__YOUR INSTRUCTIONS__
Retype word for word the stretch of entries below from the line that has "be marked visited." through the line that has "### What Maintenance Expenses Are Expected?", and omit the pictures.

*** Opening SUPPLIED INFORMATION ***

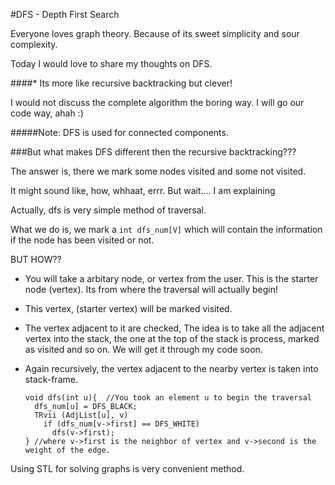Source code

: #DFS - Depth First Search

Everyone loves graph theory. Because of its sweet simplicity and sour complexity.

Today I would love to share my thoughts on DFS.

####* Its more like recursive backtracking but clever!

I would not discuss the complete algorithm the boring way. I will go our code way, ahah :)

#####Note: DFS is used for connected components.

###But what makes DFS different then the recursive backtracking???

The answer is, there we mark some nodes visited and some not visited.

It might sound like, how, whhaat, errr. But wait.... I am explaining

Actually, dfs is very simple method of traversal.

What we do is, we mark a `int dfs_num[V]` which will contain the information if the node has been visited or not.

BUT HOW??

 *  You will take a arbitary node, or vertex from the user.  This is the starter node (vertex). Its from where the traversal will actually begin!

 *  This vertex, (starter vertex) will be marked visited.

 *  The vertex adjacent to it are checked, The idea is to take all the adjacent vertex into the stack, the one at the top of the stack is process, marked as visited and so on. We will get it through my code soon.

 *  Again recursively, the vertex adjacent to the nearby vertex is taken into stack-frame.

        void dfs(int u){  //You took an element u to begin the traversal
          dfs_num[u] = DFS_BLACK;
          TRvii (AdjList[u], v)
            if (dfs_num[v->first] == DFS_WHITE)
              dfs(v->first);
        } //where v->first is the neighbor of vertex and v->second is the weight of the edge.

  Using STL for solving graphs is very convenient method.  
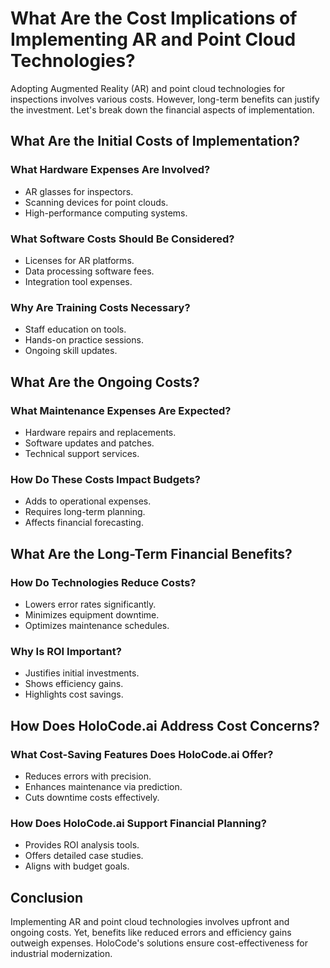 # What Are the Cost Implications of Implementing AR and Point Cloud Technologies?

Adopting Augmented Reality (AR) and point cloud technologies for inspections involves various costs. However, long-term benefits can justify the investment. Let's break down the financial aspects of implementation.

## What Are the Initial Costs of Implementation?

### What Hardware Expenses Are Involved?
- AR glasses for inspectors.
- Scanning devices for point clouds.
- High-performance computing systems.

### What Software Costs Should Be Considered?
- Licenses for AR platforms.
- Data processing software fees.
- Integration tool expenses.

### Why Are Training Costs Necessary?
- Staff education on tools.
- Hands-on practice sessions.
- Ongoing skill updates.

## What Are the Ongoing Costs?

### What Maintenance Expenses Are Expected?
- Hardware repairs and replacements.
- Software updates and patches.
- Technical support services.

### How Do These Costs Impact Budgets?
- Adds to operational expenses.
- Requires long-term planning.
- Affects financial forecasting.

## What Are the Long-Term Financial Benefits?

### How Do Technologies Reduce Costs?
- Lowers error rates significantly.
- Minimizes equipment downtime.
- Optimizes maintenance schedules.

### Why Is ROI Important?
- Justifies initial investments.
- Shows efficiency gains.
- Highlights cost savings.

## How Does HoloCode.ai Address Cost Concerns?

### What Cost-Saving Features Does HoloCode.ai Offer?
- Reduces errors with precision.
- Enhances maintenance via prediction.
- Cuts downtime costs effectively.

### How Does HoloCode.ai Support Financial Planning?
- Provides ROI analysis tools.
- Offers detailed case studies.
- Aligns with budget goals.

## Conclusion

Implementing AR and point cloud technologies involves upfront and ongoing costs. Yet, benefits like reduced errors and efficiency gains outweigh expenses. HoloCode's solutions ensure cost-effectiveness for industrial modernization. 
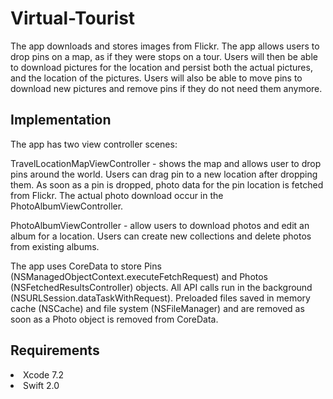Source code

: # Virtual-Tourist


The app downloads and stores images from Flickr. The app allows users to drop pins on a map, as if they were stops on a tour.  Users will then be able to download pictures for the location and persist both the actual pictures, and the location of the pictures. Users will also be able to move pins to download new pictures and remove pins if they do not need them anymore.

<h2>Implementation</h2>

The app has two view controller scenes:

TravelLocationMapViewController - shows the map and allows user to drop pins around the world. Users can drag pin to a new location after dropping them. As soon as a pin is dropped, photo data for the pin location is fetched from Flickr. The actual photo download occur in the PhotoAlbumViewController.

PhotoAlbumViewController - allow users to download photos and edit an album for a location. Users can create new collections and delete photos from existing albums.

The app uses CoreData to store Pins (NSManagedObjectContext.executeFetchRequest) and Photos (NSFetchedResultsController) objects. All API calls run in the background (NSURLSession.dataTaskWithRequest). Preloaded files saved in memory cache (NSCache) and file system (NSFileManager) and are removed as soon as a Photo object is removed from CoreData.

<h2>Requirements</h2>

<li>Xcode 7.2</li>
<li> Swift 2.0 </li>
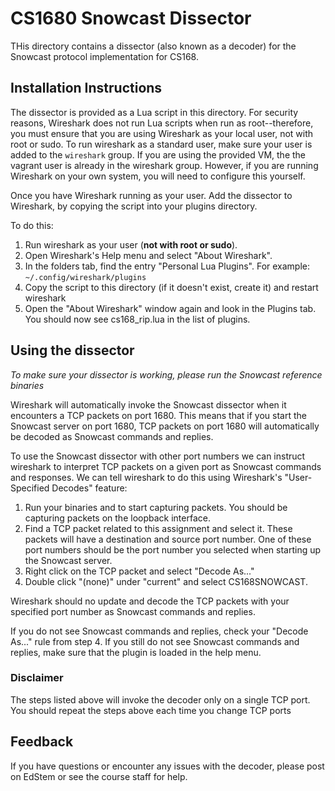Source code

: # CS1680 Snowcast Dissector

THis directory contains a dissector (also known as a decoder) for the Snowcast
protocol implementation for CS168.

## Installation Instructions

The dissector is provided as a Lua script in this directory.  For security
reasons, Wireshark does not run Lua scripts when run as root--therefore, you
must ensure that you are using Wireshark as your local user, not with root or
sudo.  To run wireshark as a standard user, make sure your user is added to the
`wireshark` group.  If you are using the provided VM, the the vagrant user is
already in the wireshark group.  However, if you are running Wireshark on your
own system, you will need to configure this yourself.  

Once you have Wireshark running as your user.  Add the dissector to Wireshark,
by copying the script into your plugins directory.

To do this:

 1. Run wireshark as your user (**not with root or sudo**).  
 2. Open Wireshark's Help menu and select "About Wireshark".
 3. In the folders tab, find the entry "Personal Lua Plugins". For example:
    `~/.config/wireshark/plugins`
 4. Copy the script to this directory (if it doesn't exist, create it) and
    restart wireshark
 5. Open the "About Wireshark" window again and look in the Plugins tab. You
    should now see cs168_rip.lua in the list of plugins.

## Using the dissector

_To make sure your dissector is working, please run the Snowcast reference
binaries_

Wireshark will automatically invoke the Snowcast dissector when it encounters a
TCP packets on port 1680. This means that if you start the Snowcast server on
port 1680, TCP packets on port 1680 will automatically be decoded as Snowcast
commands and replies.

To use the Snowcast dissector with other port numbers we can instruct wireshark
to interpret TCP packets on a given port as Snowcast commands and responses.
We can tell wireshark to do this using Wireshark's "User-Specified Decodes"
feature:

1. Run your binaries and to start capturing packets. You should be capturing
   packets on the loopback interface.
2. Find a TCP packet related to this assignment and select it. These packets
   will have a destination and source port number. One of these port numbers
   should be the port number you selected when starting up the Snowcast server.
3. Right click on the TCP packet and select "Decode As..."
4. Double click "(none)" under "current" and select CS168SNOWCAST.

Wireshark should no update and decode the TCP packets with your specified port
number as Snowcast commands and replies.

If you do not see Snowcast commands and replies, check your "Decode As..." rule
from step 4. If you still do not see Snowcast commands and replies, make sure
that the plugin is loaded in the help menu.

### Disclaimer

The steps listed above will invoke the decoder only on a single TCP port. You
should repeat the steps above each time you change TCP ports

## Feedback

If you have questions or encounter any issues with the decoder, please post on
EdStem or see the course staff for help.
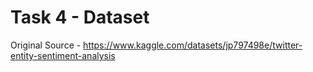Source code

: # Task 4 - Dataset

Original Source - https://www.kaggle.com/datasets/jp797498e/twitter-entity-sentiment-analysis
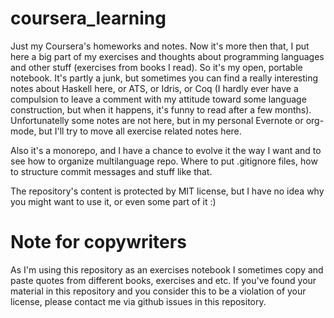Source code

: # coursera_learning
Just my Coursera's homeworks and notes. Now it's more then that, I put here a big part of my exercises and thoughts about programming languages and other stuff (exercises from books I read). So it's my open, portable notebook. It's partly a junk, but sometimes you can find a really interesting notes about Haskell here, or ATS, or Idris, or Coq (I hardly ever have a compulsion to leave a comment with my attitude toward some language construction, but when it happens, it's funny to read after a few months). Unfortunatelly some notes are not here, but in my personal Evernote or org-mode, but I'll try to move all exercise related notes here.

Also it's a monorepo, and I have a chance to evolve it the way I want and to see how to organize multilanguage repo. Where to put .gitignore files, how to structure commit messages and stuff like that.

The repository's content is protected by MIT license, but I have no idea why you might want to use it, or even some part of it :)

# Note for copywriters
As I'm using this repository as an exercises notebook I sometimes copy and paste quotes from different books, exercises and etc. 
If you've found your material in this repository and you consider this to be a violation of your license, please contact me via github issues in this repository.
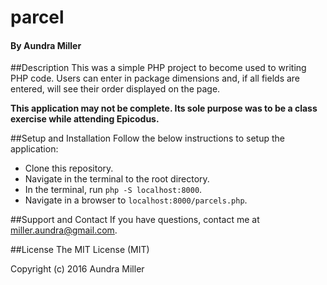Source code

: # parcel

#### By Aundra Miller

##Description
This was a simple PHP project to become used to writing PHP code. Users can enter in package dimensions and, if all fields are entered, will see their order displayed on the page.

**This application may not be complete. Its sole purpose was to be a class exercise while attending Epicodus.**

##Setup and Installation
Follow the below instructions to setup the application:
* Clone this repository.
* Navigate in the terminal to the root directory.
* In the terminal, run `php -S localhost:8000`.
* Navigate in a browser to `localhost:8000/parcels.php`.

##Support and Contact
If you have questions, contact me at miller.aundra@gmail.com. 

##License
The MIT License (MIT)

Copyright (c) 2016 Aundra Miller
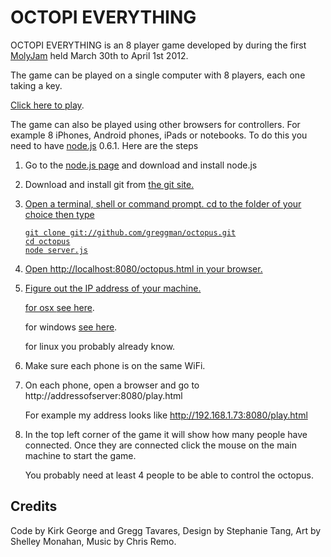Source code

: OCTOPI EVERYTHING
=================

OCTOPI EVERYTHING is an 8 player game developed by during the first
<a href="http://www.whatwouldmolydeux.com/">MolyJam</a> held March 30th to April 1st 2012.

The game can be played on a single computer with 8 players, each one taking a key.

<a href="http://greggman.github.com/octopus/octopus.html">Click here to play</a>.

The game can also be played using other browsers for controllers. For example 8 iPhones, Android phones,
iPads or notebooks. To do this you need to have <a href="http://nodejs.org">node.js</a> 0.6.1. Here are the steps

1.  Go to the <a href="http://nodejs.org">node.js page</a> and download and install node.js

2.  Download and install git from <a href="http://git-scm.com/">the git site.

3.  Open a terminal, shell or command prompt. cd to the folder of your choice then type

        git clone git://github.com/greggman/octopus.git
        cd octopus
        node server.js

4.  Open http://localhost:8080/octopus.html in your browser.

5.  Figure out the IP address of your machine.

    for osx <a href="http://kb.wisc.edu/page.php?id=6526">see here</a>.

    for windows <a href="http://grok.lsu.edu/article.aspx?articleid=1277">see here</a>.

    for linux you probably already know.

6. Make sure each phone is on the same WiFi.

7. On each phone, open a browser and go to http://addressofserver:8080/play.html

   For example my address looks like http://192.168.1.73:8080/play.html

8. In the top left corner of the game it will show how many people have connected.
   Once they are connected click the mouse on the main machine to start the game.

   You probably need at least 4 people to be able to control the octopus.

Credits
-------

Code by Kirk George and Gregg Tavares, Design by Stephanie Tang, Art by Shelley Monahan, Music by Chris Remo.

*** Closing SUPPLIED INFORMATION ***

__SOLVED PROBLEM__
 *  This vertex, (starter vertex) will be marked visited.

 *  The vertex adjacent to it are checked, The idea is to take all the adjacent vertex into the stack, the one at the top of the stack is process, marked as visited and so on. We will get it through my code soon.

 *  Again recursively, the vertex adjacent to the nearby vertex is taken into stack-frame.

        void dfs(int u){  //You took an element u to begin the traversal
          dfs_num[u] = DFS_BLACK;
          TRvii (AdjList[u], v)
            if (dfs_num[v->first] == DFS_WHITE)
              dfs(v->first);
        } //where v->first is the neighbor of vertex and v->second is the weight of the edge.

  Using STL for solving graphs is very convenient method.  
 # What Are the Cost Implications of Implementing AR and Point Cloud Technologies?

Adopting Augmented Reality (AR) and point cloud technologies for inspections involves various costs. However, long-term benefits can justify the investment. Let's break down the financial aspects of implementation.

## What Are the Initial Costs of Implementation?

### What Hardware Expenses Are Involved?
- AR glasses for inspectors.
- Scanning devices for point clouds.
- High-performance computing systems.

### What Software Costs Should Be Considered?
- Licenses for AR platforms.
- Data processing software fees.
- Integration tool expenses.

### Why Are Training Costs Necessary?
- Staff education on tools.
- Hands-on practice sessions.
- Ongoing skill updates.

## What Are the Ongoing Costs?

### What Maintenance Expenses Are Expected?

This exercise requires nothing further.